We have established a journal article mark-up pipeline that links GENETICS journal articles and the model organism database (MOD) WormBase. This pipeline uses a lexicon built with entities from the database as a first step. The entity markup pipeline results in links from over nine classes of objects including genes, proteins, alleles, phenotypes and anatomical terms. New entities and ambiguities are discovered and resolved by a database curator through a manual quality control (QC) step, along with help from authors via a web form that is provided to them by the journal. New entities discovered through this pipeline are immediately sent to an appropriate curator at the database. Ambiguous entities that do not automatically resolve to one link are resolved by hand ensuring an accurate link. This pipeline has been extended to other databases, namely Saccharomyces Genome Database (SGD) and FlyBase, and has been implemented in marking up a paper with links to multiple databases.
Our semi-automated pipeline hyperlinks articles published in GENETICS to model organism databases such as WormBase. Our pipeline results in interactive articles that are data rich with high accuracy. The use of a manual quality control step sets this pipeline apart from other hyperlinking tools and results in benefits to authors, journals, readers and databases.
The development of linking tools using automatic entity recognition is an active area of research. One such recent tool is Reflect. Reflect identifies and highlights gene names, protein names and small molecules. When a user clicks on a highlighted entity in a Reflect-processed article, a pop-up window displays relevant information about the entity mined from a core source of databases. Reflect can be invoked from within a web browser by the use of a browser plug-in making this hyperlinking tool quite portable, and as a fully automated hyperlinking tool, it is fast. However, the downside of being fully automated is that it might lack accuracy and depth.

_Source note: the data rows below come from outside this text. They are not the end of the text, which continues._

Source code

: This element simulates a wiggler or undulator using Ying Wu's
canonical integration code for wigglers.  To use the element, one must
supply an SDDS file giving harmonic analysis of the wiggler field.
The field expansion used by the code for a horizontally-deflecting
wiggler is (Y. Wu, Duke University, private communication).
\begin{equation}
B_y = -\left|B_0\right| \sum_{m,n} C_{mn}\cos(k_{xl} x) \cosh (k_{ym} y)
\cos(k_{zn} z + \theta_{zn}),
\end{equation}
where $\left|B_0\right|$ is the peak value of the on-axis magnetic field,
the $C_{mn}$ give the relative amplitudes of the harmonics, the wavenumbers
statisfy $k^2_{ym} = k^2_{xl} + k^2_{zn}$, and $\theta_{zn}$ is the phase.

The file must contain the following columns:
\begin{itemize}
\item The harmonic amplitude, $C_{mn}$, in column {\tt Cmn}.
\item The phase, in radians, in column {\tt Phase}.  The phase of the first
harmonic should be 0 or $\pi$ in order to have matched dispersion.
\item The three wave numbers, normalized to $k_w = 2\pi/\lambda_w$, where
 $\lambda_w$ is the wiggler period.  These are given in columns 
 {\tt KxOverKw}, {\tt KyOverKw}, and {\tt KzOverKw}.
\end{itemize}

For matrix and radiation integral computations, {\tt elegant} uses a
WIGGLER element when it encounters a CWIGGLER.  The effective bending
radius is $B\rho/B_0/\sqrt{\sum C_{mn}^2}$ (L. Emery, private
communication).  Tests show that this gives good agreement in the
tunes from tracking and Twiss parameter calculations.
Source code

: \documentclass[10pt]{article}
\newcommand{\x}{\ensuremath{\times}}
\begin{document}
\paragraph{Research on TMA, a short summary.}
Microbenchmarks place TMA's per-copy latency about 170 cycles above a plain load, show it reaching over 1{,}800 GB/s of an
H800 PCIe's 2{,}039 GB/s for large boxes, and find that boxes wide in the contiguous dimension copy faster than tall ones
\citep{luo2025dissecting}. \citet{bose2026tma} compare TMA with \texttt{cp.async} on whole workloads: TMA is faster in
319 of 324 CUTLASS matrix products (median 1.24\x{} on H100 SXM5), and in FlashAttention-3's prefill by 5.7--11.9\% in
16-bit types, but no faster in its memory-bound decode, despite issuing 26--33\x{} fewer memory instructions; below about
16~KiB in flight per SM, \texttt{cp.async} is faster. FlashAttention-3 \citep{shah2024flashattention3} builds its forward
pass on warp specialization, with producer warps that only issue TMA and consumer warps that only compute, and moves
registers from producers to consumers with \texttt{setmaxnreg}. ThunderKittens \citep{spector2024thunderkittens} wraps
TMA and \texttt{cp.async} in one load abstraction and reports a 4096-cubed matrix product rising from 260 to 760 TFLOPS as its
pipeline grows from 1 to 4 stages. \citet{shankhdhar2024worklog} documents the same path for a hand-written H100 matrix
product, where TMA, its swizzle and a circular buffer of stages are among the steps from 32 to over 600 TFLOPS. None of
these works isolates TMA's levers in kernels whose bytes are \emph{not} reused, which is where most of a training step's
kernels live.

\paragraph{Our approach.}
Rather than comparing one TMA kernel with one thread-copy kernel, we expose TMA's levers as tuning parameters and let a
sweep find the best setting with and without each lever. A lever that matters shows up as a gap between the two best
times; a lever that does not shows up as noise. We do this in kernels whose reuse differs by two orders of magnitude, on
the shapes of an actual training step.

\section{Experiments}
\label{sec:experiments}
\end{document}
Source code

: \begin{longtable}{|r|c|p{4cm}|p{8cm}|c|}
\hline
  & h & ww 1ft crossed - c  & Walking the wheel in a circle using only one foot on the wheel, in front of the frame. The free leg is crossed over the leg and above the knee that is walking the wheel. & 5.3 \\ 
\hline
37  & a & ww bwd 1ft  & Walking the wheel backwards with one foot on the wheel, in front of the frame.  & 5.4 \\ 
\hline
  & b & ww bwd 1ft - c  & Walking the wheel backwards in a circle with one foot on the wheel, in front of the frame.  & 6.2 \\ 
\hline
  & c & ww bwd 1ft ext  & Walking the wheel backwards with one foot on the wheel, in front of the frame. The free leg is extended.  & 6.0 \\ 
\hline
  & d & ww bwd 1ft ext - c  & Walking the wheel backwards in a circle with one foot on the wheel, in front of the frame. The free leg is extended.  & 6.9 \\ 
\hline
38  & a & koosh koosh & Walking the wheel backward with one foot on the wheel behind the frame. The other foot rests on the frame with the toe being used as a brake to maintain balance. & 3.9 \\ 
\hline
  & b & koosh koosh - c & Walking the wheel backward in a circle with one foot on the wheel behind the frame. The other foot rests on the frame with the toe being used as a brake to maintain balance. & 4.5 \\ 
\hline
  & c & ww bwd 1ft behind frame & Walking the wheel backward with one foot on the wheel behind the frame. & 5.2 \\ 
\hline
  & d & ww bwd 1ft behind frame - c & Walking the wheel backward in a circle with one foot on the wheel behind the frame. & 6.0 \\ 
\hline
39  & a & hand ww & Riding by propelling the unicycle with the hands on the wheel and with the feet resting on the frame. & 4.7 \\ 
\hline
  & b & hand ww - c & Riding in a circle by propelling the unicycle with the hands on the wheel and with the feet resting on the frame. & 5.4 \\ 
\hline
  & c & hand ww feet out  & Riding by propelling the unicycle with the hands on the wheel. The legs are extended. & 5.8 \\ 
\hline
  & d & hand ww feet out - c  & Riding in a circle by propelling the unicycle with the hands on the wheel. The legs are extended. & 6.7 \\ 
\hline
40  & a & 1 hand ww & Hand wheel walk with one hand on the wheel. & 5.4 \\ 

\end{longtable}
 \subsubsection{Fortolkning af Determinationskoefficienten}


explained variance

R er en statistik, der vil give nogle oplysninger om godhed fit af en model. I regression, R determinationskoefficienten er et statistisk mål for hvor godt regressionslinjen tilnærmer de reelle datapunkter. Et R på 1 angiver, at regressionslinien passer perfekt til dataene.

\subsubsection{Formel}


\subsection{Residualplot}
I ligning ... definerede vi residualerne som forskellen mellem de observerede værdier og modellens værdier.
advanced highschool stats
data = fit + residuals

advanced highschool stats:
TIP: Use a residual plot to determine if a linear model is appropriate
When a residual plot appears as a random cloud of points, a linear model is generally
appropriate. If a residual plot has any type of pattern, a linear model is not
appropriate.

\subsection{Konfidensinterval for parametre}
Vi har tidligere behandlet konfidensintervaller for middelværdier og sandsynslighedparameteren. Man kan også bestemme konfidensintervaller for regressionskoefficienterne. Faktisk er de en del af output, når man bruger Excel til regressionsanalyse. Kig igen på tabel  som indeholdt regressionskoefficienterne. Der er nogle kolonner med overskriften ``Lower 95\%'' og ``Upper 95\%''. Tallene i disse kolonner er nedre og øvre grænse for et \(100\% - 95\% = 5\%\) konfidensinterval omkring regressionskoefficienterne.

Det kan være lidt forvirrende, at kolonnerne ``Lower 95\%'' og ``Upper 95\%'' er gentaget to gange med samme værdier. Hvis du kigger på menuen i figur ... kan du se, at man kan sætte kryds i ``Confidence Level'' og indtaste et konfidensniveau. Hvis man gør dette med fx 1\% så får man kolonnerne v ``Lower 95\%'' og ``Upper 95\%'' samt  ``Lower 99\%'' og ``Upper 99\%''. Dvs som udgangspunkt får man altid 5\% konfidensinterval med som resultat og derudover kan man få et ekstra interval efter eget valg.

Automated tools have become excellent at identifying entities that exist in a database, but are necessarily limited in accuracy to those entities that are unique i.e., they are not ambiguous within or across databases. Further, since automated tools only identify entities that already exist in a database, they miss the most relevant information in a research paper - the entity that has been discovered but has yet to be entered into a database. Finally, several of these tools are limited in scope to a minimum number of entity types e.g., genes, proteins, or chemicals; whereas understanding the science in a research paper often requires a reader to understand more about the research system in which these genes and proteins are assayed and concluded to work. Such information, if not presented in the paper leaves novice scientists and scientists outside of the field of study at the mercy of the authors' writing ability and journal-imposed word limits; and whereas this information, such as species specific anatomy and phenotypes are available in databases, access to the relevant pages in the database may not be inherently obvious to the non-initiated database user.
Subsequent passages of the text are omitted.